执政政府军队在夺取了沿河防线后便算得上拥有了一块根据地,随后军用物资便源源不断的通过浮桥运送到对岸,为接下来更大的战役做准备。
在隋勇的想象中,攻取沿河战线只能算这场最后决战的开胃菜,他在总攻前一天已经得到徐卫的保证,就算他将现有的日籍军队全部打光,后方也能在最短的时间内将八个师补充完成,绝对不会妨碍之后的军事行动。
在战争进行到现在,徐卫的承诺已经得到了兑现,日籍军队在这三天的消耗已经远超之前半个月的总消耗量,八个师的日籍军队减员已经超过四成,这种伤亡也只有具有现代化特性的军队才能够承担,不过只有一天的时间,这八个日籍师就达到了满员状态,几乎整个北本州岛所有的列车都被征发用来运送新兵。
经过了一周的磨合。隋勇在十月十日的早晨再次向军队下达了总攻的命令,执政政府军先是对维新政府军防线长达四个半小时的炮火准备。然后以用老兵补充完整的日籍第七师、第八师担任先锋,踏着炮弹落脚点向对面发起了进攻。
经过两个多月的战争洗礼。
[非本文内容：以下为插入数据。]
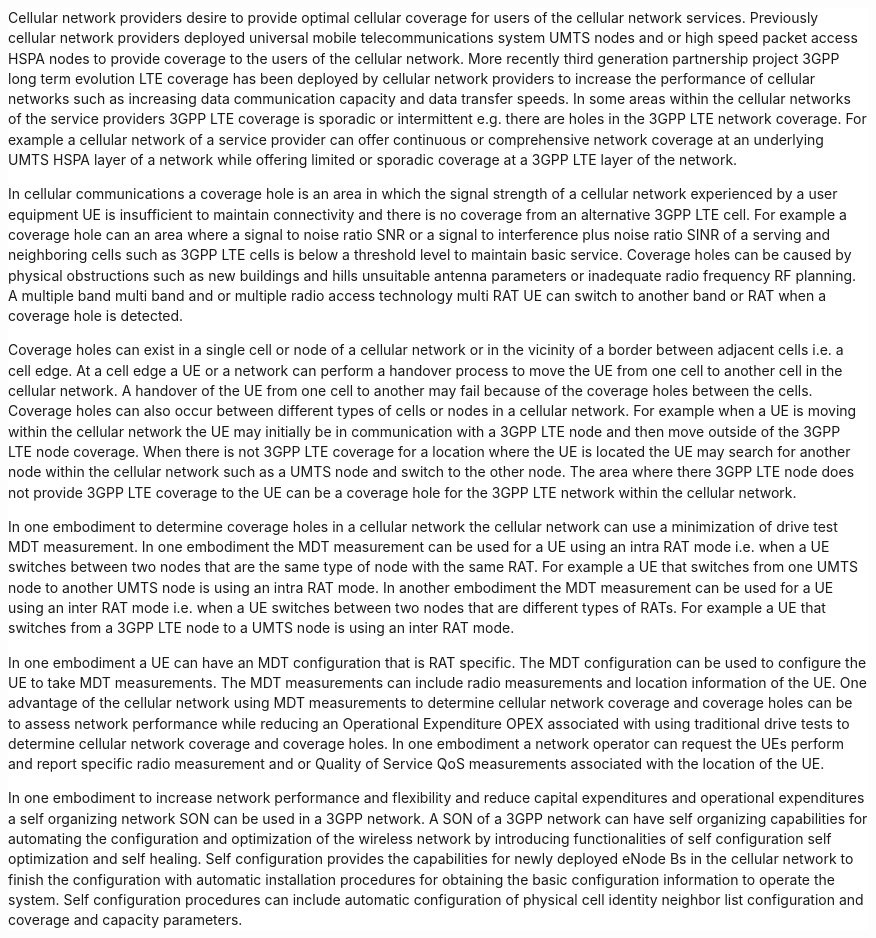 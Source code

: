 Cellular network providers desire to provide optimal cellular coverage for users of the cellular network services. Previously cellular network providers deployed universal mobile telecommunications system UMTS nodes and or high speed packet access HSPA nodes to provide coverage to the users of the cellular network. More recently third generation partnership project 3GPP long term evolution LTE coverage has been deployed by cellular network providers to increase the performance of cellular networks such as increasing data communication capacity and data transfer speeds. In some areas within the cellular networks of the service providers 3GPP LTE coverage is sporadic or intermittent e.g. there are holes in the 3GPP LTE network coverage. For example a cellular network of a service provider can offer continuous or comprehensive network coverage at an underlying UMTS HSPA layer of a network while offering limited or sporadic coverage at a 3GPP LTE layer of the network.

In cellular communications a coverage hole is an area in which the signal strength of a cellular network experienced by a user equipment UE is insufficient to maintain connectivity and there is no coverage from an alternative 3GPP LTE cell. For example a coverage hole can an area where a signal to noise ratio SNR or a signal to interference plus noise ratio SINR of a serving and neighboring cells such as 3GPP LTE cells is below a threshold level to maintain basic service. Coverage holes can be caused by physical obstructions such as new buildings and hills unsuitable antenna parameters or inadequate radio frequency RF planning. A multiple band multi band and or multiple radio access technology multi RAT UE can switch to another band or RAT when a coverage hole is detected.

Coverage holes can exist in a single cell or node of a cellular network or in the vicinity of a border between adjacent cells i.e. a cell edge. At a cell edge a UE or a network can perform a handover process to move the UE from one cell to another cell in the cellular network. A handover of the UE from one cell to another may fail because of the coverage holes between the cells. Coverage holes can also occur between different types of cells or nodes in a cellular network. For example when a UE is moving within the cellular network the UE may initially be in communication with a 3GPP LTE node and then move outside of the 3GPP LTE node coverage. When there is not 3GPP LTE coverage for a location where the UE is located the UE may search for another node within the cellular network such as a UMTS node and switch to the other node. The area where there 3GPP LTE node does not provide 3GPP LTE coverage to the UE can be a coverage hole for the 3GPP LTE network within the cellular network.

In one embodiment to determine coverage holes in a cellular network the cellular network can use a minimization of drive test MDT measurement. In one embodiment the MDT measurement can be used for a UE using an intra RAT mode i.e. when a UE switches between two nodes that are the same type of node with the same RAT. For example a UE that switches from one UMTS node to another UMTS node is using an intra RAT mode. In another embodiment the MDT measurement can be used for a UE using an inter RAT mode i.e. when a UE switches between two nodes that are different types of RATs. For example a UE that switches from a 3GPP LTE node to a UMTS node is using an inter RAT mode.

In one embodiment a UE can have an MDT configuration that is RAT specific. The MDT configuration can be used to configure the UE to take MDT measurements. The MDT measurements can include radio measurements and location information of the UE. One advantage of the cellular network using MDT measurements to determine cellular network coverage and coverage holes can be to assess network performance while reducing an Operational Expenditure OPEX associated with using traditional drive tests to determine cellular network coverage and coverage holes. In one embodiment a network operator can request the UEs perform and report specific radio measurement and or Quality of Service QoS measurements associated with the location of the UE.

In one embodiment to increase network performance and flexibility and reduce capital expenditures and operational expenditures a self organizing network SON can be used in a 3GPP network. A SON of a 3GPP network can have self organizing capabilities for automating the configuration and optimization of the wireless network by introducing functionalities of self configuration self optimization and self healing. Self configuration provides the capabilities for newly deployed eNode Bs in the cellular network to finish the configuration with automatic installation procedures for obtaining the basic configuration information to operate the system. Self configuration procedures can include automatic configuration of physical cell identity neighbor list configuration and coverage and capacity parameters.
第七师和第八师的老兵们早已经熟悉了战争的整个环节,在进攻中他们一边以散兵的方式弓腰躲避着维新政府军士兵的设计,另一边用便于携带的轻型迫击炮逐一点名正面的重机枪堡垒。
经过半年的加固,维新政府军在其防线上修筑了大量的砖石结构的重机枪永久堡垒工事,在钢筋混泥土还没有在军事上应用的时候,这样的堡垒在防御上有很大的作用,很多重机枪堡垒都能正面抵挡轻型迫击炮数次轰炸。
不过,徐卫虽然有心消耗日本青壮的数量,但并不是表示他在军事配备方面会有别于华人军队。所以与华人军队一样,在日籍师的军队中其小型无线电报机已经配备到了团一级。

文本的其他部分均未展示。